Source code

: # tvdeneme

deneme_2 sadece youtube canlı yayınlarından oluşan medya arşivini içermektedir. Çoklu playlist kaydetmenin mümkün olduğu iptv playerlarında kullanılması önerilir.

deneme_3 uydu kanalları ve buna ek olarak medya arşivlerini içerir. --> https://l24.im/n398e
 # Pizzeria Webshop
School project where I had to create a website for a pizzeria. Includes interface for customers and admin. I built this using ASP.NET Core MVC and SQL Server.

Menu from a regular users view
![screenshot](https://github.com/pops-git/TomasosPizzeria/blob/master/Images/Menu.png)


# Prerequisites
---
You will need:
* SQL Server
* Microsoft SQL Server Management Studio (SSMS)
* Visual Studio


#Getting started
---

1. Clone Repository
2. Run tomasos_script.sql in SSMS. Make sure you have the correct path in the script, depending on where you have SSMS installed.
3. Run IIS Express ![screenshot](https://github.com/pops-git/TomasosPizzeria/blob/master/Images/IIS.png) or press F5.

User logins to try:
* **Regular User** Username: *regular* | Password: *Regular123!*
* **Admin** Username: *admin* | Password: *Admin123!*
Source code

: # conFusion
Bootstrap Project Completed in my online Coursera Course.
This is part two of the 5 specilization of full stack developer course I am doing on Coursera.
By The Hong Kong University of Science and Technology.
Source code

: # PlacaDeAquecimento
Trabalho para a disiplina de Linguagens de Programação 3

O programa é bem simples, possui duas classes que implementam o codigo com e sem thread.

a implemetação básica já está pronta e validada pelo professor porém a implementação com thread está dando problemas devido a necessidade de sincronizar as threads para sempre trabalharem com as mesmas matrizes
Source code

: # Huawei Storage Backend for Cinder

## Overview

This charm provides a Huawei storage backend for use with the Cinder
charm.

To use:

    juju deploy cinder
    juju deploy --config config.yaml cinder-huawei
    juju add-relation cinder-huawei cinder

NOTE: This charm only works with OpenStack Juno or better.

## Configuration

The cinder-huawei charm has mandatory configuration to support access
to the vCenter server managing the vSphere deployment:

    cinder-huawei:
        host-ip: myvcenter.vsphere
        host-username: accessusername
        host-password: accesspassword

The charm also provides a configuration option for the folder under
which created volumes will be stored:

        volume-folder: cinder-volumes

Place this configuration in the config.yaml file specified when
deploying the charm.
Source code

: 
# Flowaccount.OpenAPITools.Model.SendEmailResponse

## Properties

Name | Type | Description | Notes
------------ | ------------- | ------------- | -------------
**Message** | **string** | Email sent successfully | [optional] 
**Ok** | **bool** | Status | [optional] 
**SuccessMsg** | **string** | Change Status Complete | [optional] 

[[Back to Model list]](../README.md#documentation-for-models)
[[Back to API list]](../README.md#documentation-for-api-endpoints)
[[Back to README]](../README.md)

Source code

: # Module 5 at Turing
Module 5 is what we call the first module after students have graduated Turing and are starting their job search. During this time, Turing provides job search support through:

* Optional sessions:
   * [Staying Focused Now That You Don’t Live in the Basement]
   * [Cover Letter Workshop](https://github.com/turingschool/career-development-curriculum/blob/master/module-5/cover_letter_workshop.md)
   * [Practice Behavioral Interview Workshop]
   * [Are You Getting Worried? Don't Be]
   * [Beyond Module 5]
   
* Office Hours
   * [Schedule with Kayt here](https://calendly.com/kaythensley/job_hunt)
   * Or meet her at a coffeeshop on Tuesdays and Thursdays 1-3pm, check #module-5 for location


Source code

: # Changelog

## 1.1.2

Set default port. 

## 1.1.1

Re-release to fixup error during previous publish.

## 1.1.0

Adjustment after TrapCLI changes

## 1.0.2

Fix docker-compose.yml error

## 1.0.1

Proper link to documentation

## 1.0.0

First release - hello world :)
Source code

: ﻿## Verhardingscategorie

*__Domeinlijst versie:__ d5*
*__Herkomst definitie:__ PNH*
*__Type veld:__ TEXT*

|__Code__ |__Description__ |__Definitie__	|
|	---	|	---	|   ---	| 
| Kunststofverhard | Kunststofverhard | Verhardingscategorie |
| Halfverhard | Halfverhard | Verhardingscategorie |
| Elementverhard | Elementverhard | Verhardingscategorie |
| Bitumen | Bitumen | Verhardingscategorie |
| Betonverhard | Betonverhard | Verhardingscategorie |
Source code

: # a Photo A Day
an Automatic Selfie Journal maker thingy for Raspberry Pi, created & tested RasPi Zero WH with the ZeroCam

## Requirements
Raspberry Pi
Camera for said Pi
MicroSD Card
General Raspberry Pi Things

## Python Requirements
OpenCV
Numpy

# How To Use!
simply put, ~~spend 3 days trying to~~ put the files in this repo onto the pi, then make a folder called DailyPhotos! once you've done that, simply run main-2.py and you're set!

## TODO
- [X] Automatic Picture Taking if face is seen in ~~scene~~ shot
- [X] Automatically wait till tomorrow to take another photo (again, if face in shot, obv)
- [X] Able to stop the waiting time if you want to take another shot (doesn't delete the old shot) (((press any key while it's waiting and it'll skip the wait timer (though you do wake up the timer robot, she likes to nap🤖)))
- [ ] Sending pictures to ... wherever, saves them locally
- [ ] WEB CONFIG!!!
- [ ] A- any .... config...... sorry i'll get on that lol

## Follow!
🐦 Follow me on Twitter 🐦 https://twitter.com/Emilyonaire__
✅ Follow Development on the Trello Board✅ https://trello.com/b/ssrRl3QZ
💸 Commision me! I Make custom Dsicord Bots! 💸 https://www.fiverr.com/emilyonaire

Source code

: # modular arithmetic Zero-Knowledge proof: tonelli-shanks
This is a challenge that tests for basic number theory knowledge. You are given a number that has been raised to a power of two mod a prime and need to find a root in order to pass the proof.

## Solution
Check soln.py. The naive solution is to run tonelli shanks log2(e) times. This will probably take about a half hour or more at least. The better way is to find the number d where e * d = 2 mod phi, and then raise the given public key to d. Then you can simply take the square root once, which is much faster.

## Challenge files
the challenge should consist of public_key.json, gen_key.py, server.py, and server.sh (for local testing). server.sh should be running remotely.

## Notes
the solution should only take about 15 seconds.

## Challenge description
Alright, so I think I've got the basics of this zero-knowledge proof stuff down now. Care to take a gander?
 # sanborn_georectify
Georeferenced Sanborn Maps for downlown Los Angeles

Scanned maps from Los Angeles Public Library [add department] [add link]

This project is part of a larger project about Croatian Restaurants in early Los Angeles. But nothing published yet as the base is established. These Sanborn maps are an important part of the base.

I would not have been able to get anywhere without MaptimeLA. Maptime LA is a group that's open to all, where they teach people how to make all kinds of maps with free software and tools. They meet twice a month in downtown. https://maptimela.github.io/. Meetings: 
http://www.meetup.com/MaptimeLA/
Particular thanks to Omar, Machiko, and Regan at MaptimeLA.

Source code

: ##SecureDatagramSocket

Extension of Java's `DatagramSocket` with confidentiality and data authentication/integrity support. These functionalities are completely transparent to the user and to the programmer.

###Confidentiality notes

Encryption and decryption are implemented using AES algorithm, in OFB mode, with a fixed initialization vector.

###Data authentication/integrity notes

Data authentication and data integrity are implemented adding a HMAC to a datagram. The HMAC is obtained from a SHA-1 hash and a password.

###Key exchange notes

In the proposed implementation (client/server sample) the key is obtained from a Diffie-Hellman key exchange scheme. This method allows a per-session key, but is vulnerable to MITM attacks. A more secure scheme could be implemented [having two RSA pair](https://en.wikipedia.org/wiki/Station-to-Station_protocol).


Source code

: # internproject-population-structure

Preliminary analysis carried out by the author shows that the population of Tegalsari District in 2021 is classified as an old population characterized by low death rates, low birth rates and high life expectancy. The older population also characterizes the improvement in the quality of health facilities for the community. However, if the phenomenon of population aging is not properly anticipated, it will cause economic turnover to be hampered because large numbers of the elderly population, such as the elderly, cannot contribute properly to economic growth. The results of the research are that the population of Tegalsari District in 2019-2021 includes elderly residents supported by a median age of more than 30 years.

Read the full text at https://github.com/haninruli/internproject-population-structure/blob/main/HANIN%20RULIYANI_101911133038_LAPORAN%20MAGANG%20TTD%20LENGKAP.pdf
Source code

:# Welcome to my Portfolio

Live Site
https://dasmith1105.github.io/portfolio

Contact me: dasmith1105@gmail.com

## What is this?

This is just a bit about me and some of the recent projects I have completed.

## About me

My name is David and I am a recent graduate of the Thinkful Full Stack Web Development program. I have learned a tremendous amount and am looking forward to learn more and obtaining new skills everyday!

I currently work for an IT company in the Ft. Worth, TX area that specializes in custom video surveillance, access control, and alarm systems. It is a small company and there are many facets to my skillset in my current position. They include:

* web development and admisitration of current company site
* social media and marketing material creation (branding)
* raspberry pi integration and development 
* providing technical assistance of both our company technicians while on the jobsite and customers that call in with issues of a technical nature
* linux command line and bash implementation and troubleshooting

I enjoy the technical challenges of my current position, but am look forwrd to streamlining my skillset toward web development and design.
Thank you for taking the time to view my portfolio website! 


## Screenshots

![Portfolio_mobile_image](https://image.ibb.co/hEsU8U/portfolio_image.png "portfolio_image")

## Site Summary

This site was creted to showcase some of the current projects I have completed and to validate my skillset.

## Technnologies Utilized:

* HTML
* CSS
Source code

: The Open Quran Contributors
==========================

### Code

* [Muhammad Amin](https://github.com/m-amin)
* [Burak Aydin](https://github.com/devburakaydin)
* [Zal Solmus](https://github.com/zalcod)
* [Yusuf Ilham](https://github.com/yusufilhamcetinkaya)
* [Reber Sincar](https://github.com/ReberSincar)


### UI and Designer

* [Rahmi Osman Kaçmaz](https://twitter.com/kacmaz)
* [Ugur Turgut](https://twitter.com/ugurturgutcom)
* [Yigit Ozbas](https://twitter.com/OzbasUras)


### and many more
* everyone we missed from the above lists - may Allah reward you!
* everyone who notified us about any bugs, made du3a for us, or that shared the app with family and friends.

■ ■ ■ ■ ■ ■ ■

# [PROMPT]
Gather up the lines containing the word "projects" from these records and copy them.

# [EXERCISE ANSWER]
This is just a bit about me and some of the recent projects I have completed.
This site was creted to showcase some of the current projects I have completed and to validate my skillset.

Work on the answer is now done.